Belgique

Fin des exclusions d’assurance solde restant dû pour cancers depuis le 1er juin.

Aude a acheté sa maison à rénover en 2018, trois années après avoir eu un cancer. Léa doit donc attendre encore un an avant de bénéficier de ce droit à l’oubli.


Aude a acquis sa maison à rénover en 2018, trois ans après avoir été atteinte d’un cancer. À ce moment, elle a sollicité un prêt à la banque, mais a été confrontée à une mauvaise surprise.

> « Ça a été un choc pour moi », raconte-t-elle.

Elle précise : « J’étais mal informée sur le fait que quand on prenait un crédit et qu’on avait eu un cancer, on n’avait pas droit à l’assurance solde restant dû. Ça a été un choc pour moi de me rendre compte que non seulement je n’avais pas droit à cette assurance, mais qu’en plus, la prime que j’allais payer pour un crédit hypothécaire serait plus importante que si je n’avais pas dû déclarer cette maladie. »

Depuis, une loi a été adoptée, stipulant qu’une compagnie d’assurances ne peut plus refuser un contrat ou imposer une prime plus élevée à une personne guérie depuis cinq ans.

Pour Léa, également touchée par un cancer, le délai d’attente n’est pas encore écoulé. « Voilà quatre ans que je suis en rémission », déclare-t-elle en affichant une pancarte commémorant cette étape.

Léa doit encore patienter un an avant de pouvoir bénéficier du droit à l’oubli.

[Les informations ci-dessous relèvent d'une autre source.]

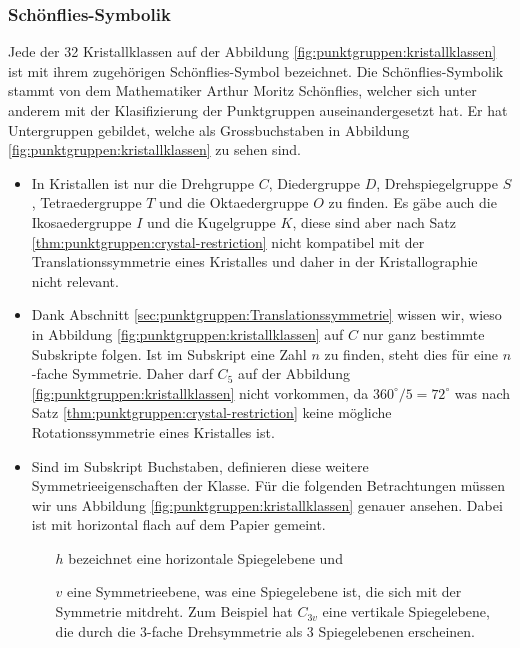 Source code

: \subsubsection{Schönflies-Symbolik}
%
Jede der 32 Kristallklassen auf der Abbildung \ref{fig:punktgruppen:kristallklassen} ist mit ihrem zugehörigen Schönflies-Symbol bezeichnet.
 Die Schönflies-Symbolik stammt von dem Mathematiker Arthur Moritz Schönflies, welcher sich unter anderem mit der Klasifizierung der Punktgruppen auseinandergesetzt hat.
%
 Er hat Untergruppen gebildet, welche als Grossbuchstaben in Abbildung \ref{fig:punktgruppen:kristallklassen} zu sehen sind.
 \begin{itemize}
   \item In Kristallen ist nur die Drehgruppe \(C\), Diedergruppe \(D\), Drehspiegelgruppe \(S\), Tetraedergruppe \(T\) und die Oktaedergruppe \(O\) zu finden.
%
%
%
%
%
	   Es gäbe auch die Ikosaedergruppe \(I\) und die Kugelgruppe \(K\), diese sind aber nach Satz \ref{thm:punktgruppen:crystal-restriction} nicht kompatibel mit der Translationssymmetrie eines Kristalles und daher in der Kristallographie nicht relevant.  
%
%
   \item Dank Abschnitt \ref{sec:punktgruppen:Translationssymmetrie} wissen wir, wieso in Abbildung \ref{fig:punktgruppen:kristallklassen} auf \(C\) nur ganz bestimmte Subskripte folgen.
     Ist im Subskript eine Zahl \(n\) zu finden, steht dies für eine \(n\)-fache Symmetrie.
     Daher darf \(C_5\) auf der Abbildung \ref{fig:punktgruppen:kristallklassen} nicht vorkommen, da \(360^\circ/5 =  72^\circ\) was nach Satz \ref{thm:punktgruppen:crystal-restriction} keine mögliche Rotationssymmetrie eines Kristalles ist.
   \item Sind im Subskript Buchstaben, definieren diese weitere Symmetrieeigenschaften der Klasse.
     Für die folgenden Betrachtungen müssen wir uns Abbildung \ref{fig:punktgruppen:kristallklassen} genauer ansehen.
     Dabei ist mit horizontal flach auf dem Papier gemeint.
     \begin{itemize}
       \item[\(h\)] bezeichnet eine horizontale Spiegelebene und 
       \item[\(v\)] eine Symmetrieebene, was eine Spiegelebene ist, die sich mit der Symmetrie mitdreht.
         Zum Beispiel hat \(C_{3v}\) eine vertikale Spiegelebene, die durch die 3-fache Drehsymmetrie als 3 Spiegelebenen erscheinen.

\end{itemize}
\end{itemize}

Sur le questionnaire médical lors d’une demande d’assurance solde restant dû, elle ne sera alors plus tenue de mentionner le cancer diagnostiqué à 21 ans.

> « Je trouve ça chouette de ne pas devoir revenir sur quelque chose qui est passé », affirme-t-elle, comme si le mot « maladie » devait rester accroché à elle. « C’est un peu une étiquette. Clairement, on peut parler de discrimination. C’est compliqué à accepter, on se dit qu’on a fini de se battre pour quelque chose. »

### Aussi pour l’assurance annulation voyage

De nos jours, le droit à l’oubli s’étend également à l’assurance annulation voyage, comme le souligne Brecht Gunst, directeur de l’impact à la Fondation contre le cancer. « C’est important de pouvoir faire des plans, de regarder l’avenir et de pouvoir planifier aussi un voyage sans inquiétude. La personne n’est pas réduite à son cancer mais est définie par son avenir. »

Avec ces évolutions, les personnes guéries pourront effacer un peu plus le mot cancer de leur quotidien.